Click to run World: canvas webgl at Ancient Brain.

This World shows a bit of what coding on GPU is like.
This World has no graphics library (like P5 or Three.js).
It does raw WebGL coding.
This involves your JS program constructing a 2nd program, a "shader program", written in the GLSL language (which looks a bit like the C language).
Your JS then compiles the 2nd program and sends the compiled version to the GPU for execution. See lines like:
```
 gl.compileShader ( vs ); 
```
The 2nd program can actually do arbitrary calculations, not just graphics.

Sample applications of Neural networks

Google Brain uses neural networks in a number of areas - image recognition, text translation.
Google Neural Machine Translation
Facebook DeepFace facial recognition and DeepText text understanding engine both use neural networks.
Pinterest image search uses neural networks.
Optical character recognition (OCR)
Handwriting recognition
Amazon DSSTNE recommendation system uses neural networks.
Algorithmic trading. Stock market (and other) trading by algorithms.
faqs.org/neural-nets
- Sample applications of neural networks

Image recognition on Ancient Brain

Click to run World: Recognise any image at Ancient Brain.
Opens in new window.

How to use:
1. Upload any image to Ancient Brain.
2. Enter URL of image and see if program can recognise it.
Here are some images to try:
- hedgehog
- frog
- Upload your own!
This uses the ML5 AI JavaScript library.
That link explains how the AI model is loaded.
ml5.imageClassifier uses a neural network to classify an image using a pre-trained model.
The pre-trained model, "MobileNet", was trained on a sample of a database of approximately 15 million images.
"MobileNet" is size a bit over 10 M and is actually downloaded to the client (via CORS) when the page runs.

Nobel Prizes for AI

Showing the remarkable cross-subject impact of AI.

Two key figures behind connectionism and deep learning, John Hopfield and Geoffrey Hinton, won the Nobel Prize in Physics in 2024.
The inventors of AlphaFold, an AI system that predicts protein structure, won the Nobel Prize in Chemistry in 2024.

The brain

The brain has 100 billion neurons, each with up to 15,000 connections with other neurons. (Actually these figures include the entire nervous system, distributed over the body, which can be seen as an extension of the brain).

The adult brain of H.Sapiens is the most complex known object in the universe. Perhaps the most complex object that has ever existed. One brain is far more complex than the entire world telephone system / Internet (which has smaller number of nodes, and much less connectivity).
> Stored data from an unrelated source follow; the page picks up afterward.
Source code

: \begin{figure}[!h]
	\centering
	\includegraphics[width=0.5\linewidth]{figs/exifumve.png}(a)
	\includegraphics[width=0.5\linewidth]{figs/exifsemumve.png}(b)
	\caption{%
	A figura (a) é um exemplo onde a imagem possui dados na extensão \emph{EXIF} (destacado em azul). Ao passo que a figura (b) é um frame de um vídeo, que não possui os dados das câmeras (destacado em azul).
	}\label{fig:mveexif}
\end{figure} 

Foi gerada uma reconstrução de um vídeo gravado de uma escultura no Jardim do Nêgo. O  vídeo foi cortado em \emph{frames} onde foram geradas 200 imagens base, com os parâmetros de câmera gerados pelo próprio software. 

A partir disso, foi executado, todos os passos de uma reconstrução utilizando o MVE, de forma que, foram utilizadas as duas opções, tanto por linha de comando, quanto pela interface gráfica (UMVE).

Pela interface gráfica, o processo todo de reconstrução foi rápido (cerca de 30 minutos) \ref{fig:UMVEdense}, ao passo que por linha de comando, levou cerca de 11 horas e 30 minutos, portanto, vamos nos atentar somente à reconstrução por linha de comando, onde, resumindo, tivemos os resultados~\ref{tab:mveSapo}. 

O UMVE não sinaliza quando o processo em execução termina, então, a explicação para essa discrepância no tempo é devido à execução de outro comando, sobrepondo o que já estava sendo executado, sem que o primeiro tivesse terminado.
If we considered each neuron as roughly the equivalent of a simple CPU with 100 k of memory, then we have 100 billion CPUs with 10,000 terabytes of memory, all working in parallel and massively interconnected with hundreds of trillions of connections.
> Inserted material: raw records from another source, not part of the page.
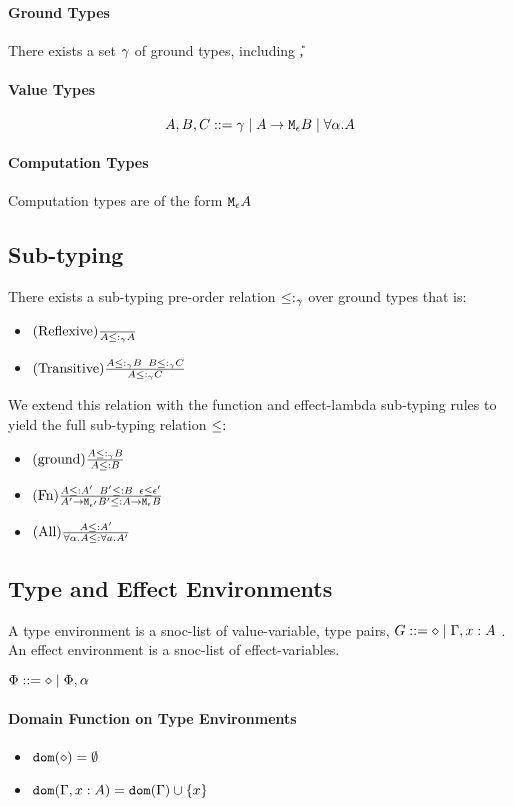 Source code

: {    \paragraph{Ground Types}
        There exists a set $\gamma$ of ground types, including \U, \B
    \paragraph{Value Types}
    $$ A, B, C ::= \gamma \mid A \rightarrow \texttt{M}_{\epsilon}{B} \mid \forall \alpha. A$$
    \paragraph{Computation Types}
    Computation types are of the form $\texttt{M}_{\epsilon}{A}$

\subsection{Sub-typing}
    There exists a sub-typing pre-order relation $\leq:_{\gamma}$ over ground types that is:
    \begin{itemize}
        \item $(\text{Reflexive}) \frac{}{A \leq:_{\gamma} A}$
        \item $(\text{Transitive}) \frac{A \leq:_{\gamma} B \; \; B \leq:_{\gamma} C}{A \leq:_{\gamma} C}$
    \end{itemize}

    We extend this relation with the function and effect-lambda sub-typing rules to yield the full sub-typing relation $\leq:$

    \begin{itemize}
        \item $(\text{ground}) \frac{A \leq:_{\gamma} B}{A \leq: B}$
        \item $(\text{Fn}) \frac{A \leq: A' \;\; B' \leq: B \; \; \epsilon \leq \epsilon'}{A' \rightarrow \texttt{M}_{\epsilon'}{B'} \leq: A \rightarrow \texttt{M}_{\epsilon}{B}}$
        \item $(\text{All}) \frac{A\leq: A'}{\forall \alpha. A\leq:\forall a. A'}$
    \end{itemize}
\subsection{Type and Effect Environments}
A type environment is a snoc-list of value-variable, type pairs, $G ::= \diamond \mid \Gamma, x: A$ .
An effect environment is a snoc-list of effect-variables.

$\Phi::=\diamond\mid\Phi, \alpha$
\paragraph{Domain Function on Type Environments}
\begin{itemize}
    \item $\texttt{dom}(\diamond) = \emptyset$
    \item $\texttt{dom}(\Gamma, x: A) =  \texttt{dom}(\Gamma)  \cup \left\{x \right\}$
\end{itemize}

}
It is not surprising that the brain is so complex and at the same time consciousness and intelligence are mysterious. What would be surprising would be if the brain was a simple object.

1999 estimate:
- Ray Kurzweil, The Age of Spiritual Machines, 1999, Ch.6, argues that all of the world's computers plus the Internet can now match the computational capacity (in terms of calculations per second) of a single human brain.
- Internet - say 500 million machines times an average of say 50 million calculations per second = 25,000 trillion calculations per second.
- A single brain - 100 billion neurons times an average 1000 connections each, times 200 calculations per second = 20,000 trillion calculations per second.
- Obviously the Internet's computers are not all wired up to act as a single machine - but they could be, in theory.
- However, the question of very sparse connectivity still puts the Internet behind a single brain.
- Still, it is encouraging what humanity has built.
2008 estimate:
- Kevin Kelly, Wired, July 2008 compares the entire planet of computers, phones, cameras, etc. to a single human brain.
- Only on connectivity can the brain now compete, according to his numbers. (Apart from the fact that the world's computers and phones are not all wired up to act as a single machine.)
List of animals by number of neurons
- Human - 86 billion neurons
- Elephant - 257 billion neurons
"If the human mind was simple enough to understand, we'd be too simple to understand it." - IBM scientist Emerson Pugh.